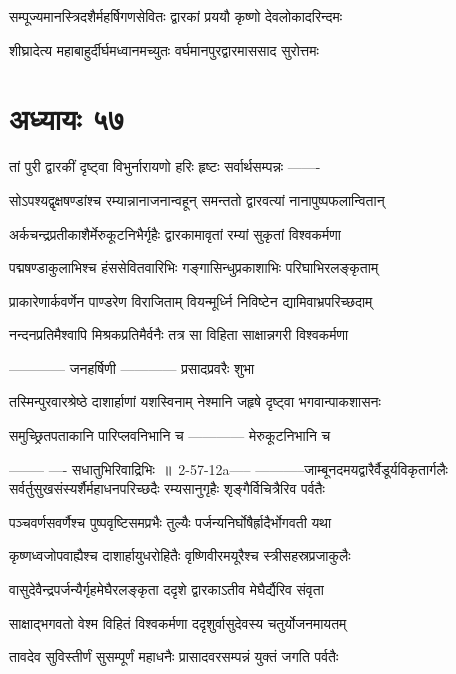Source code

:\twolineshloka
{सम्पूज्यमानस्त्रिदशैर्महर्षिगणसेवितः}
{द्वारकां प्रययौ कृष्णो देवलोकादरिन्दमः}


\twolineshloka
{शीघ्रादेत्य महाबाहुर्दीर्घमध्वानमच्युतः}
{वर्घमानपुरद्वारमाससाद सुरोत्तमः}


\chapter{अध्यायः ५७}
\twolineshloka
{तां पुरी द्वारकीं दृष्ट्वा विभुर्नारायणो हरिः}
{हृष्टः सर्वार्थसम्पन्नः -------}


\twolineshloka
{सोऽपश्यद्वृक्षषण्डांश्च रम्यान्नानाजनान्वहून्}
{समन्ततो द्वारवत्यां नानापुष्पफलान्वितान्}


\twolineshloka
{अर्कचन्द्रप्रतीकाशैर्मेरुकूटनिभैर्गृहैः}
{द्वारकामावृतां रम्यां सुकृतां विश्वकर्मणा}


\twolineshloka
{पद्मषण्डाकुलाभिश्च हंससेवितवारिभिः}
{गङ्गासिन्धुप्रकाशाभिः परिघाभिरलङ्कृताम्}


\twolineshloka
{प्राकारेणार्कवर्णेन पाण्डरेण विराजिताम्}
{वियन्मूर्ध्नि निविष्टेन द्यामिवाभ्रपरिच्छदाम्}


\twolineshloka
{नन्दनप्रतिमैश्वापि मिश्रकप्रतिमैर्वनैः}
{तत्र सा विहिता साक्षान्नगरी विश्वकर्मणा}


\twolineshloka
{------------ जनहर्षिणी}
{------------ प्रसादप्रवरैः शुभा}


\twolineshloka
{तस्मिन्पुरवारश्रेष्ठे दाशार्हाणां यशस्विनाम्}
{नेश्मानि जहृषे दृष्ट्वा भगवान्पाकशासनः}


\twolineshloka
{समुच्छ्रितपताकानि पारिप्लवनिभानि च}
{------------ मेरुकूटनिभानि च}


--------
---- सधातुभिरिवाद्रिभिः ॥ 2-57-12a----- -----------जाम्बूनदमयद्वारैर्वैडूर्यविकृतार्गलैः
\twolineshloka
{सर्वर्तुसुखसंस्यर्शैर्महाधनपरिच्छदैः}
{रम्यसानुगृहैः शृङ्गैर्विचित्रैरिव पर्वतैः}


\twolineshloka
{पञ्चवर्णसवर्णैश्च पुष्पवृष्टिसमप्रभैः}
{तुल्यैः पर्जन्यनिर्घोषैर्ह्रादैर्भोगवती यथा}


\twolineshloka
{कृष्णध्वजोपवाह्यैश्च दाशार्हायुधरोहितैः}
{वृष्णिवीरमयूरैश्च स्त्रीसहस्रप्रजाकुलैः}


\twolineshloka
{वासुदेवैन्द्रपर्जन्यैर्गृहमेघैरलङ्कृता}
{ददृशे द्वारकाऽतीव मेघैर्द्यैरिव संवृता}


\twolineshloka
{साक्षाद्भगवतो वेश्म विहितं विश्वकर्मणा}
{ददृशुर्वासुदेवस्य चतुर्योजनमायतम्}


\twolineshloka
{तावदेव सुविस्तीर्णं सुसम्पूर्णं महाधनैः}
{प्रासादवरसम्पन्नं युक्तं जगति पर्वतैः}


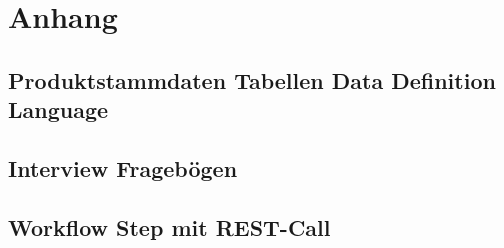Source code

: \chapter{Anhang}\label{app:Anhang}

\section{Produktstammdaten Tabellen Data Definition Language}\label{app:ddl}

\pagebreak
\section{Interview Fragebögen}\label{app:fragen}










\section{Workflow Step mit REST-Call}\label{app:db2prov}
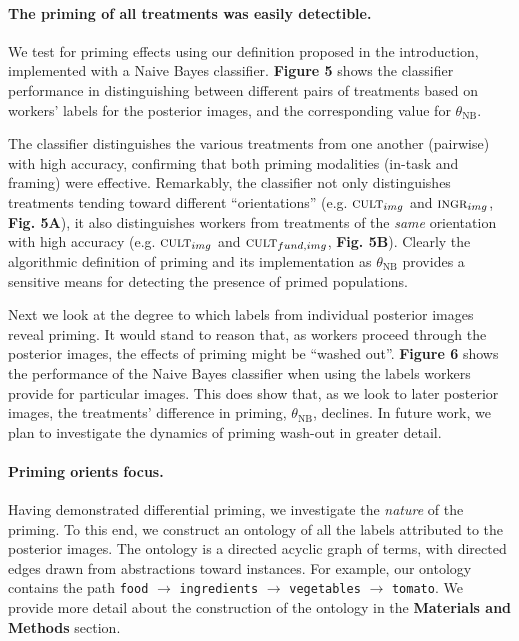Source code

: \documentclass[a4paper]{report}
\begin{document}
\paragraph{The priming of all treatments was easily detectible.}
We test for priming effects using our definition proposed in the introduction,
implemented with a Naive Bayes classifier.  \textbf{Figure 5} shows
the classifier performance in distinguishing between different pairs of 
treatments based on workers' labels for the posterior images, and the corresponding
value for $\theta_\text{NB}$.

The classifier distinguishes the various treatments from one another (pairwise)
with high accuracy, confirming that both priming modalities 
(in-task and framing) were effective.  Remarkably, the classifier not only 
distinguishes treatments tending toward different ``orientations'' 
(e.g. $\textsc{cult}_{img}$ and $\textsc{ingr}_{img}$, \textbf{Fig. 5A}), 
it also distinguishes workers from treatments of the \textit{same} 
orientation with high accuracy 
(e.g. $\textsc{cult}_{img}$ and $\textsc{cult}_{fund, img}$, \textbf{Fig. 5B}).
Clearly the algorithmic definition of priming and its implementation as 
$\theta_\text{NB}$ provides a sensitive means for detecting the presence of
primed populations. 

Next we look at the degree to which labels from individual posterior images reveal 
priming.  It would stand to reason that, as workers proceed through 
the posterior images, the effects of priming might be ``washed out''.  
\textbf{Figure 6} shows the
performance of the Naive Bayes classifier when using the labels workers provide
for particular images.  This does show that, as we look to later posterior images, 
the treatments' difference in priming, $\theta_\text{NB}$, declines.  In future
work, we plan to investigate the dynamics of priming wash-out in greater 
detail.

\paragraph{Priming orients focus.} Having demonstrated differential 
priming, we investigate the \textit{nature} of the priming.  To this
end, we construct an ontology of all the labels attributed to
the posterior images.  The ontology is a directed acyclic graph of terms,
with directed edges drawn from abstractions toward instances.  For example,
our ontology contains the path \texttt{food} $\to$ \texttt{ingredients} $\to$ 
\texttt{vegetables} 
$\to$ \texttt{tomato}. We provide more detail about the construction of the 
ontology in the \textbf{Materials and Methods} section.
\end{document}
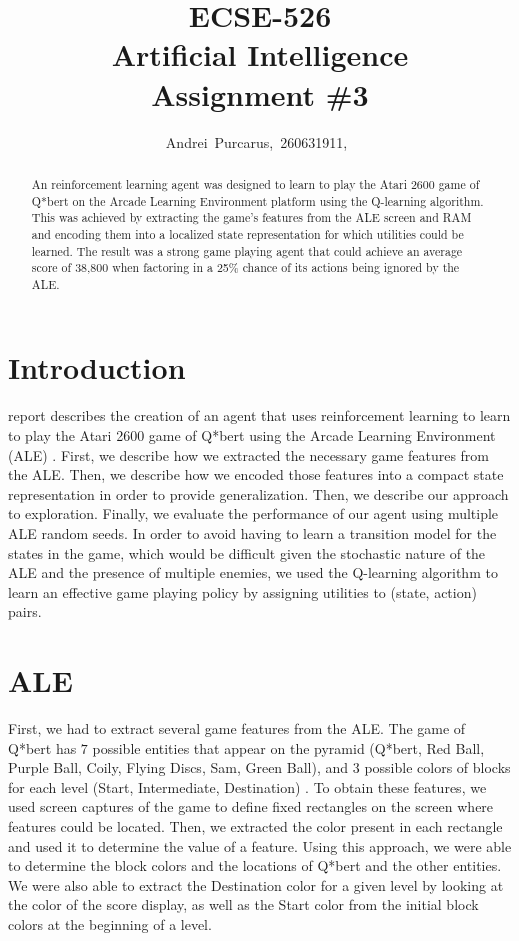 \documentclass[journal,hidelinks]{IEEEtran}
\title{ECSE-526 \\ Artificial Intelligence \\ Assignment \#3}
\author{Andrei~Purcarus,~260631911,~\IEEEmembership{McGill~University}}
\begin{document}
\sloppy

\maketitle

\begin{abstract}

An reinforcement learning agent was designed to learn to play the Atari 2600 game of Q*bert on the Arcade Learning Environment platform using the Q-learning algorithm. This was achieved by extracting the game's features from the ALE screen and RAM and encoding them into a localized state representation for which utilities could be learned. The result was a strong game playing agent that could achieve an average score of 38,800 when factoring in a 25\% chance of its actions being ignored by the ALE.

\end{abstract}

\section{Introduction}

 report describes the creation of an agent that uses reinforcement learning to learn to play the Atari 2600 game of Q*bert using the Arcade Learning Environment (ALE) \cite{bellemare_2013_arcade}. First, we describe how we extracted the necessary game features from the ALE. Then, we describe how we encoded those features into a compact state representation in order to provide generalization. Then, we describe our approach to exploration. Finally, we evaluate the performance of our agent using multiple ALE random seeds. In order to avoid having to learn a transition model for the states in the game, which would be difficult given the stochastic nature of the ALE and the presence of multiple enemies, we used the Q-learning algorithm to learn an effective game playing policy by assigning utilities to (state, action) pairs.

\section{ALE}

First, we had to extract several game features from the ALE. The game of Q*bert has $7$ possible entities that appear on the pyramid (Q*bert, Red Ball, Purple Ball, Coily, Flying Discs, Sam, Green Ball), and $3$ possible colors of blocks for each level (Start, Intermediate, Destination) \cite{greg_chance_atari_1997}. To obtain these features, we used screen captures of the game to define fixed rectangles on the screen where features could be located. Then, we extracted the color present in each rectangle and used it to determine the value of a feature. Using this approach, we were able to determine the block colors and the locations of Q*bert and the other entities. We were also able to extract the Destination color for a given level by looking at the color of the score display, as well as the Start color from the initial block colors at the beginning of a level.
\end{document}
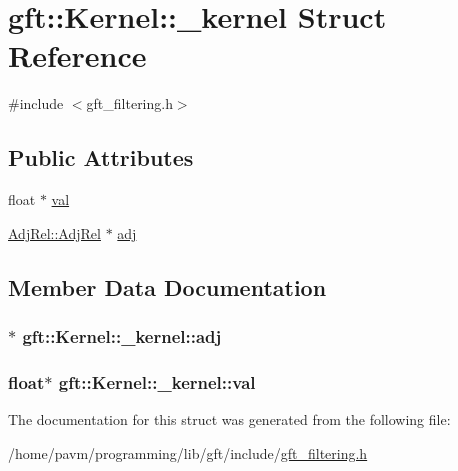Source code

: \hypertarget{structgft_1_1Kernel_1_1__kernel}{\section{gft\-:\-:Kernel\-:\-:\-\_\-kernel Struct Reference}
\label{structgft_1_1Kernel_1_1__kernel}
}


{\ttfamily \#include $<$gft\-\_\-filtering.\-h$>$}

\subsection*{Public Attributes}
\begin{DoxyCompactItemize}
\item 
float $\ast$ \hyperlink{structgft_1_1Kernel_1_1__kernel_af2ea14fbe3a223c113f1adf5b2a3e533}{val}
\item 
\hyperlink{namespacegft_1_1AdjRel_a832ff5521af7a9801ff18dc3ae629b68}{Adj\-Rel\-::\-Adj\-Rel} $\ast$ \hyperlink{structgft_1_1Kernel_1_1__kernel_aa0fef087eefbfa7723a44e8222608666}{adj}
\end{DoxyCompactItemize}


\subsection{Member Data Documentation}
\hypertarget{structgft_1_1Kernel_1_1__kernel_aa0fef087eefbfa7723a44e8222608666}{
\subsubsection[{adj}]{$\ast$ gft\-::\-Kernel\-::\-\_\-kernel\-::adj}}\label{structgft_1_1Kernel_1_1__kernel_aa0fef087eefbfa7723a44e8222608666}
\hypertarget{structgft_1_1Kernel_1_1__kernel_af2ea14fbe3a223c113f1adf5b2a3e533}{
\subsubsection[{val}]{\setlength{\rightskip}{0pt plus 5cm}float$\ast$ gft\-::\-Kernel\-::\-\_\-kernel\-::val}}\label{structgft_1_1Kernel_1_1__kernel_af2ea14fbe3a223c113f1adf5b2a3e533}


The documentation for this struct was generated from the following file\-:\begin{DoxyCompactItemize}
\item 
/home/pavm/programming/lib/gft/include/\hyperlink{gft__filtering_8h}{gft\-\_\-filtering.\-h}\end{DoxyCompactItemize}
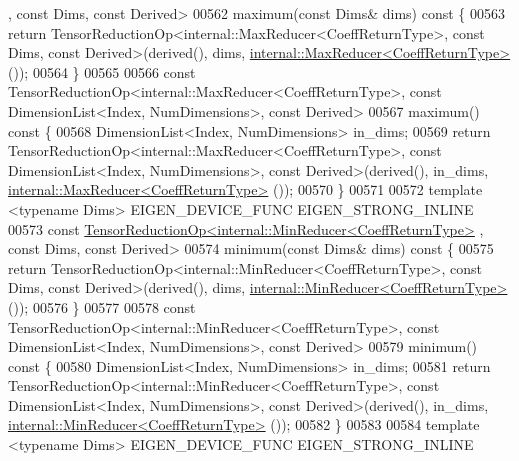 \begin{DoxyCode}
      , \textcolor{keyword}{const} Dims, \textcolor{keyword}{const} Derived>
00562     maximum(\textcolor{keyword}{const} Dims& dims)\textcolor{keyword}{ const }\{
00563       \textcolor{keywordflow}{return} TensorReductionOp<internal::MaxReducer<CoeffReturnType>, \textcolor{keyword}{const} Dims, \textcolor{keyword}{const} Derived>(derived(),
       dims, \hyperlink{struct_eigen_1_1internal_1_1_max_reducer}{internal::MaxReducer<CoeffReturnType>}());
00564     \}
00565 
00566     \textcolor{keyword}{const} TensorReductionOp<internal::MaxReducer<CoeffReturnType>, \textcolor{keyword}{const} DimensionList<Index,
       NumDimensions>, \textcolor{keyword}{const} Derived>
00567     maximum()\textcolor{keyword}{ const }\{
00568       DimensionList<Index, NumDimensions> in\_dims;
00569       \textcolor{keywordflow}{return} TensorReductionOp<internal::MaxReducer<CoeffReturnType>, \textcolor{keyword}{const} DimensionList<Index,
       NumDimensions>, \textcolor{keyword}{const} Derived>(derived(), in\_dims, \hyperlink{struct_eigen_1_1internal_1_1_max_reducer}{internal::MaxReducer<CoeffReturnType>}
      ());
00570     \}
00571 
00572     \textcolor{keyword}{template} <\textcolor{keyword}{typename} Dims> EIGEN\_DEVICE\_FUNC EIGEN\_STRONG\_INLINE
00573     \textcolor{keyword}{const} \hyperlink{class_eigen_1_1_tensor_reduction_op}{TensorReductionOp<internal::MinReducer<CoeffReturnType>}
      , \textcolor{keyword}{const} Dims, \textcolor{keyword}{const} Derived>
00574     minimum(\textcolor{keyword}{const} Dims& dims)\textcolor{keyword}{ const }\{
00575       \textcolor{keywordflow}{return} TensorReductionOp<internal::MinReducer<CoeffReturnType>, \textcolor{keyword}{const} Dims, \textcolor{keyword}{const} Derived>(derived(),
       dims, \hyperlink{struct_eigen_1_1internal_1_1_min_reducer}{internal::MinReducer<CoeffReturnType>}());
00576     \}
00577 
00578     \textcolor{keyword}{const} TensorReductionOp<internal::MinReducer<CoeffReturnType>, \textcolor{keyword}{const} DimensionList<Index,
       NumDimensions>, \textcolor{keyword}{const} Derived>
00579     minimum()\textcolor{keyword}{ const }\{
00580       DimensionList<Index, NumDimensions> in\_dims;
00581       \textcolor{keywordflow}{return} TensorReductionOp<internal::MinReducer<CoeffReturnType>, \textcolor{keyword}{const} DimensionList<Index,
       NumDimensions>, \textcolor{keyword}{const} Derived>(derived(), in\_dims, \hyperlink{struct_eigen_1_1internal_1_1_min_reducer}{internal::MinReducer<CoeffReturnType>}
      ());
00582     \}
00583 
00584     \textcolor{keyword}{template} <\textcolor{keyword}{typename} Dims> EIGEN\_DEVICE\_FUNC EIGEN\_STRONG\_INLINE

\end{DoxyCode}
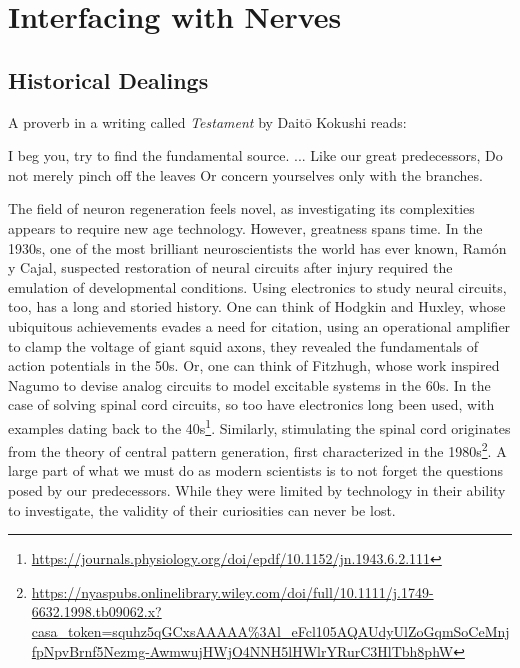 \documentclass[12pt]{report}
\begin{document}
\chapter{Interfacing with Nerves}


\section{Historical Dealings}

\label{sec:HistoricalDealings}

A proverb in a writing called \textit{Testament} by Dait$\overline{\mathrm{o}}$ Kokushi reads:\newline

\hspace*{1cm} I beg you, try to find the fundamental source.\newline
\hspace*{1cm} ...\newline
\hspace*{1cm} Like our great predecessors,\newline 
\hspace*{1cm} Do not merely pinch off the leaves\newline
\hspace*{1cm} Or concern yourselves only with the branches.\newline 

The field of neuron regeneration feels novel, as investigating its complexities appears to require new age technology. However, greatness spans time. In the 1930s, one of the most brilliant neuroscientists the world has ever known, Ramón y Cajal, suspected restoration of neural circuits after injury required the emulation of developmental conditions. Using electronics to study neural circuits, too, has a long and storied history. One can think of Hodgkin and Huxley, whose ubiquitous achievements evades a need for citation, using an operational amplifier to clamp the voltage of giant squid axons, they revealed the fundamentals of action potentials in the 50s. Or, one can think of Fitzhugh, whose work inspired Nagumo to devise analog circuits to model excitable systems in the 60s. In the case of solving spinal cord circuits, so too have electronics long been used, with examples dating back to the 40s\footnote{\url{https://journals.physiology.org/doi/epdf/10.1152/jn.1943.6.2.111}}. Similarly, stimulating the spinal cord originates from the theory of central pattern generation, first characterized in the 1980s\footnote{\url{https://nyaspubs.onlinelibrary.wiley.com/doi/full/10.1111/j.1749-6632.1998.tb09062.x?casa_token=squhz5qGCxsAAAAA\%3Al_eFcl105AQAUdyUlZoGqmSoCeMnjfpNpvBrnf5Nezmg-AwmwujHWjO4NNH5lHWlrYRurC3HlTbh8phW}}. A large part of what we must do as modern scientists is to not forget the questions posed by our predecessors. While they were limited by technology in their ability to investigate, the validity of their curiosities can never be lost.\newline
\end{document}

• [Task to carry out]:
When a line above contains the string "labels", copy that line.

• [Solved problem]:
treatments based on workers' labels for the posterior images, and the corresponding
Next we look at the degree to which labels from individual posterior images reveal 
performance of the Naive Bayes classifier when using the labels workers provide
end, we construct an ontology of all the labels attributed to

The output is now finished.